Bochum. Von der allgemeinen Bewegung gegen rechts profitiert auch die Politik. In Bochum treten mehr Menschen als sonst in Parteien ein. Ein Überblick.

In den Bochumer Parteien macht sich ein ganz neues Gefühl breit: Die Arbeit in den Ortsvereinen ist plötzlich beliebt, ein Mitgliedsausweis auf einmal begehrt. Die Zeiten der Politikverdrossenheit scheinen vorbei, der breite Protest gegen rechts weitere positive Auswirkungen zu haben. „Das macht Hoffnung“, sagt David Schary, Kreisgeschäftsführer der CDU Bochum. Seit Mitte Januar zähle man 30 Neueintritte. Deutlich mehr als im gleichen Zeitraum im Vorjahr. Ein Trend, den nicht nur die CDU verzeichnet.
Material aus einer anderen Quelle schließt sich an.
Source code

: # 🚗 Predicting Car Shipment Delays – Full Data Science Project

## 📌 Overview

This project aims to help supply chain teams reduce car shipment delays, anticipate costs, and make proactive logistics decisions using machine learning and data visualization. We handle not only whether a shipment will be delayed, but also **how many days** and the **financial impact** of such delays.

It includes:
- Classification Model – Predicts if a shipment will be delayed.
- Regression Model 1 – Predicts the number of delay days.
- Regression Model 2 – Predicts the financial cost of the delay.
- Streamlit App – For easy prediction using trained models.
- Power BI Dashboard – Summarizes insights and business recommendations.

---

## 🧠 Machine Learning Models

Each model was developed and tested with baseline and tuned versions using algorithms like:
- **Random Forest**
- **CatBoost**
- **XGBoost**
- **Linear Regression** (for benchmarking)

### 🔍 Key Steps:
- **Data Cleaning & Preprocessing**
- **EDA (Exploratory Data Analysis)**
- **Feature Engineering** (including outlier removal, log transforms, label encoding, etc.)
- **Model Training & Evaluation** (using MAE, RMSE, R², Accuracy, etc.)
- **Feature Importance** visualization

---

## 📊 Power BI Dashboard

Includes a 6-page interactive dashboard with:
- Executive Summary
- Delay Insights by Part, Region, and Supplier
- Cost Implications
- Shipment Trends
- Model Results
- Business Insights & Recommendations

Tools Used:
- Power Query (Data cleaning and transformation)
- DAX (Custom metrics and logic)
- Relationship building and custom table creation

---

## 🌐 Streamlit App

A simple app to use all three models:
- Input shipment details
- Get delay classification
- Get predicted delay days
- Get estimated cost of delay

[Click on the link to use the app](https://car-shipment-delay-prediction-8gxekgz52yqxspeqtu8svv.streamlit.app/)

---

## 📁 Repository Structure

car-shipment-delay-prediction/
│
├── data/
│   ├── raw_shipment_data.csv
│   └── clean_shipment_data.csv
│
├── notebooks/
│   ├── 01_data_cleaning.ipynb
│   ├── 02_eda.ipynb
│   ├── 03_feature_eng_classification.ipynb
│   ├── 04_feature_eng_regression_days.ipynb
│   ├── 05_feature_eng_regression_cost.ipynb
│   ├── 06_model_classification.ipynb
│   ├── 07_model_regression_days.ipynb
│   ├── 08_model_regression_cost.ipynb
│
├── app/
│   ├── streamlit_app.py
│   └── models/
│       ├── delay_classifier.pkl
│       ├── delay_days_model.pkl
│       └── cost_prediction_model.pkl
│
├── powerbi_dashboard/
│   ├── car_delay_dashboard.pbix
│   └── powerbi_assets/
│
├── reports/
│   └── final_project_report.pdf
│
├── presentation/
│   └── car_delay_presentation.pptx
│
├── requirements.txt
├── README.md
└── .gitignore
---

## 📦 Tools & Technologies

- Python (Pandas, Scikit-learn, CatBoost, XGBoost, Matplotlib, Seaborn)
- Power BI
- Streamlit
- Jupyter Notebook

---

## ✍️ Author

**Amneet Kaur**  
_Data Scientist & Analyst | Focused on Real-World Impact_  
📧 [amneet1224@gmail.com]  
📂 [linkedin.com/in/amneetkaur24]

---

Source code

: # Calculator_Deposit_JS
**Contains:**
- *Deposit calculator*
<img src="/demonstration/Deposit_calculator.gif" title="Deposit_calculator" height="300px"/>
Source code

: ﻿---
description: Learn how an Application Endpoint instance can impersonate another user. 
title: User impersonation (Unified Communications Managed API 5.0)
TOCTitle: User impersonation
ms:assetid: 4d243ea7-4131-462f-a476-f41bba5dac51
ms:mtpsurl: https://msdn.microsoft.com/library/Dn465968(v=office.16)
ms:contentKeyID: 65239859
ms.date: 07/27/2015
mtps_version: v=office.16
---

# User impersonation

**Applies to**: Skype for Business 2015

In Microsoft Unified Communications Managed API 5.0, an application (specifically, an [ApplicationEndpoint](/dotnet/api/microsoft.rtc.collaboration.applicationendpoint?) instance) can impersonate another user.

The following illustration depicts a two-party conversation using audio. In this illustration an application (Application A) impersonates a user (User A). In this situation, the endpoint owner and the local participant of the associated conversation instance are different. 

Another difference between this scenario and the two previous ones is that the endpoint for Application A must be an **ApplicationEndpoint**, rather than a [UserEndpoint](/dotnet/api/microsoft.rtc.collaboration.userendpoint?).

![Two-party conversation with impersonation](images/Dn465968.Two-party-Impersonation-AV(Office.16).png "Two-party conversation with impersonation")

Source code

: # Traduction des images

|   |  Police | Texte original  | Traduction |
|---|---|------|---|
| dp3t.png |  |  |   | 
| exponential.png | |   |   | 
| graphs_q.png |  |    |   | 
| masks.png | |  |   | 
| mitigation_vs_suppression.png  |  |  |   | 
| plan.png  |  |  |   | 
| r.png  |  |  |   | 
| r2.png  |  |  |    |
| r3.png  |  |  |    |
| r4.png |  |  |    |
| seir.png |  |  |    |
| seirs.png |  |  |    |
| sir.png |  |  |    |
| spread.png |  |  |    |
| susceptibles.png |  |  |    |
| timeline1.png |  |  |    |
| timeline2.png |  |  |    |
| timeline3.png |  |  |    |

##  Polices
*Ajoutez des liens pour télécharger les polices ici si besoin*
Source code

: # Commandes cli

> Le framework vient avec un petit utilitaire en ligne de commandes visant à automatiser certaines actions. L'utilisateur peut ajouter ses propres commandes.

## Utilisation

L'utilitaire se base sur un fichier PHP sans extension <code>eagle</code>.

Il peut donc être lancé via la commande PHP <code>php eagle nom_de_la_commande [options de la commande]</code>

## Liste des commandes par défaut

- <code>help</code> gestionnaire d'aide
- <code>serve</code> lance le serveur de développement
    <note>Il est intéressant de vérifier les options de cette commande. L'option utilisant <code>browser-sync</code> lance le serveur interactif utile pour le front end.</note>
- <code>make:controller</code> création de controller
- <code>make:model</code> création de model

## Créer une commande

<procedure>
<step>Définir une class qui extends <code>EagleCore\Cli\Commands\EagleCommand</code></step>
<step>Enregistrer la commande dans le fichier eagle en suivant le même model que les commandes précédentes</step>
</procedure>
„Macht Hoffnung“: Viele neue Mitglieder in Bochumer Parteien

„Die Leute wollen sich wieder mehr für die Demokratie einsetzen“, freut sich auch Dennis Radtke, der sich für die CDU gerade auf den Europawahlkampf vorbereitet. „Wir brauchen eine Repolitisierungswelle, um gegen die AfD erfolgreich zu sein“, sagt das Mitglied des Europäischen Parlaments. Von daher freue er sich auch, wenn jemand der SPD oder den Grünen beitritt. „Hauptsache einer demokratischen Partei.“ Am liebsten natürlich der CDU.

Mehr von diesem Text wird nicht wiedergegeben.